Der Antrag der Klägerin, ihr wegen Versäumung der Frist Wiedereinsetzung in den vorigen Stand zu bewilligen, ist nicht begründet. Wiedereinsetzung in den vorigen Stand gemäß § 56 Abs. 1 FGO kann auf Antrag gewährt werden, wenn jemand ohne Verschulden verhindert war, eine gesetzliche Frist einzuhalten. Das Verschulden eines Prozeßbevollmächtigten muß sich ein Steuerpflichtiger dabei wie eigenes Verschulden zurechnen lassen (ständige Rechtsprechung, vgl. Entscheidung des Bundesfinanzhofs - BFH - vom 10. August 1977 II R 89/77, BFHE 133, 14, BStBl II 1977, 769).
Im Streitfall wurde die Revisionsfrist durch schuldhaftes Verhalten des Prozeßbevollmächtigten der Klägerin versäumt. Ein Prozeßbevollmächtigter handelt nach der Rechtsprechung des BFH schuldhaft, wenn er nicht durch die Organisation seines Bürobetriebes sicherstellt, daß Fristversäumnisse ausgeschlossen werden. Unerläßliche Voraussetzung einer ordnungsgemäßen Büroorganisation ist dabei ein Fristenkontrollbuch oder eine vergleichbare Einrichtung (vgl. BFH-Entscheidungen vom 18. Januar 1984 I R 196/83, BFHE 140, 146, BStBl II 1984, 441 und vom 17. August 1988 III B 174/86, BFH/NV 1989, 240 m. w. N.). In diesem Buch muß der Ablauf der Fristen aller einzelnen Sachen vermerkt werden und eine Frist darf erst nach Vornahme der zu ihrer Einhaltung erforderlichen Handlung gestrichen werden. Es genügt nicht, wenn ein Prozeßbevollmächtigter lediglich Wiedervorlagefristen für die Bearbeitung einer Sache in einen dafür bestimmten Fristenkalender einträgt (BFH-Entscheidungen vom 12. September 1979 I B 60/79, BFHE 128, 483, BStBl II 1979, 743 und vom 11. November 1972 VIII R 8/67, BFHE 107, 486, BStBl II 1973, 169). Bei einer solchen Verfahrensweise ist eine korrekte Kontrolle, wann die Frist abläuft und ob die Rechtsmittelschrift rechtzeitig abgesandt wurde, nämlich nicht möglich.
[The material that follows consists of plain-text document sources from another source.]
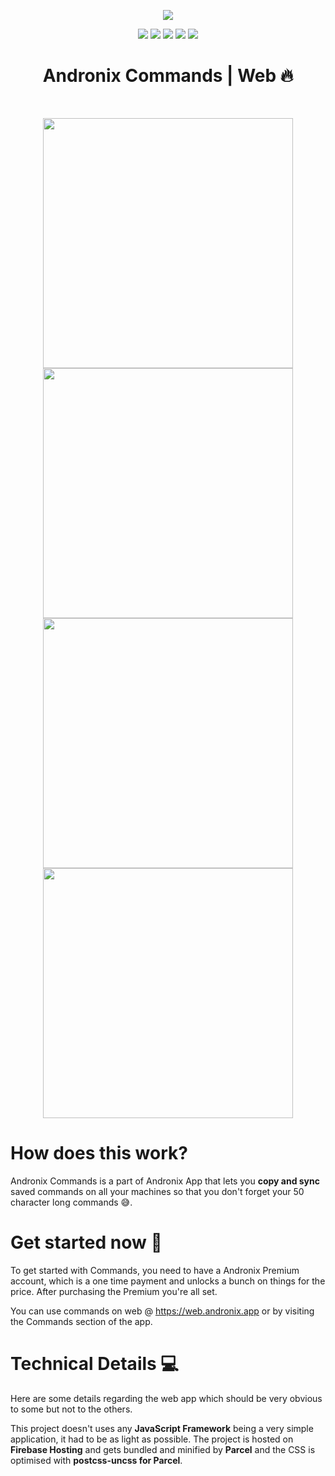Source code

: 



<p align="center">
<img src="https://raw.githubusercontent.com/AndronixApp/AndroNix-Web/master/screenshots/command_app_logo_verticle.png">
</p>

<p align="center">
  <a href="https://forum.andronix.app"><img src="https://img.shields.io/badge/Questions%3F-Join%20our%20forum-blue?style=flat-square"></a>
  <a href="https://chat.andronix.app"><img src="https://img.shields.io/badge/Join%20us%20on-Discord-blue?style=flat-square&logo=discord"></a>
  <a href="https://docs.andronix.app"><img src="https://img.shields.io/badge/Documentation-Read%20the%20docs-blue?style=flat-square"></a>
  <a href="https://play.google.com/store/apps/details?id=studio.com.techriz.andronix"><img src="https://img.shields.io/badge/Download-Google%20Play-orange?style=flat-square&logo=google-play"></a>
  <a href="https://github.com/AndronixApp/AndronixOrigin/releases"><img src="https://img.shields.io/badge/Download-GitHub%20Releases-orange?style=flat-square&logo=github"></a>

<br>
<h1 align="center">Andronix Commands | Web 🔥</h1>
<br>

<p align="center">
<img src="https://raw.githubusercontent.com/AndronixApp/AndroNix-Web/master/screenshots/add.png" width="400" >
<img src="https://raw.githubusercontent.com/AndronixApp/AndroNix-Web/master/screenshots/filter.png" width="400" >
<img src="https://raw.githubusercontent.com/AndronixApp/AndroNix-Web/master/screenshots/login.png" width="400" >
<img src="https://raw.githubusercontent.com/AndronixApp/AndroNix-Web/master/screenshots/add.png" width="400" >
</p>

# How does this work?
Andronix Commands is a part of Andronix App that lets you **copy and sync** saved commands on all your machines so that you don't forget your 50 character long commands 😅. 



# Get started now 🚀
To get started with Commands, you need to have a Andronix Premium account, which is a one time payment and unlocks a bunch on things for the price. After purchasing the Premium you're all set.

You can use commands on web @ https://web.andronix.app
or by visiting the Commands section of the app.

#  Technical Details 💻
Here are some details regarding the web app which should be very obvious to some but not to the others.

This project doesn't uses any **JavaScript Framework** being a very simple application, it had to be as light as possible. The project is hosted on **Firebase Hosting** and gets bundled and minified by **Parcel** and the CSS is optimised with **postcss-uncss for Parcel**.
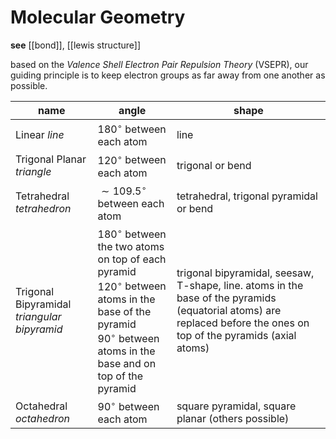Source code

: # Molecular Geometry

**see** [[bond]], [[lewis structure]]

based on the _Valence Shell Electron Pair Repulsion Theory_ (VSEPR), our guiding principle is to keep electron groups as far away from one another as possible.

| name                                        | angle                                                                                                                                                                                  | shape                                                                                                                                                               |
| ------------------------------------------- | -------------------------------------------------------------------------------------------------------------------------------------------------------------------------------------- | ------------------------------------------------------------------------------------------------------------------------------------------------------------------- |
| Linear _line_                               | $180^\circ$ between each atom                                                                                                                                                          | line                                                                                                                                                                |
| Trigonal Planar _triangle_                  | $120^\circ$ between each atom                                                                                                                                                          | trigonal or bend                                                                                                                                                    |
| Tetrahedral _tetrahedron_                   | $\sim 109.5^\circ$ between each atom                                                                                                                                                   | tetrahedral, trigonal pyramidal or bend                                                                                                                             |
| Trigonal Bipyramidal _triangular bipyramid_ | $180^\circ$ between the two atoms on top of each pyramid <br> $120^\circ$ between atoms in the base of the pyramid <br> $90^\circ$ between atoms in the base and on top of the pyramid | trigonal bipyramidal, seesaw, T-shape, line. atoms in the base of the pyramids (equatorial atoms) are replaced before the ones on top of the pyramids (axial atoms) |
| Octahedral _octahedron_                     | $90^\circ$ between each atom                                                                                                                                                           | square pyramidal, square planar (others possible)                                                                                                                   |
Das vom Prozeßbevollmächtigten der Klägerin praktizierte Verfahren entspricht nicht den Anforderungen einer ordnungsgemäßen Fristenkontrolle. Nach seinen eigenen Angaben werden in der Kanzlei des Prozeßbevollmächtigten lediglich Wiedervorlagefristen für die Bearbeitung einer Sache notiert. Eine weitere dahingehende systematische Kontrolle, daß eine gesetzliche Frist auch tatsächlich gewahrt wird, findet nicht statt. Die Revisionsfrist ist somit wegen eines vom Prozeßbevollmächtigten der Klägerin zu vertretenden Organisationsmangels versäumt worden. Wiedereinsetzung in den vorigen Stand kann daher nicht gewährt werden.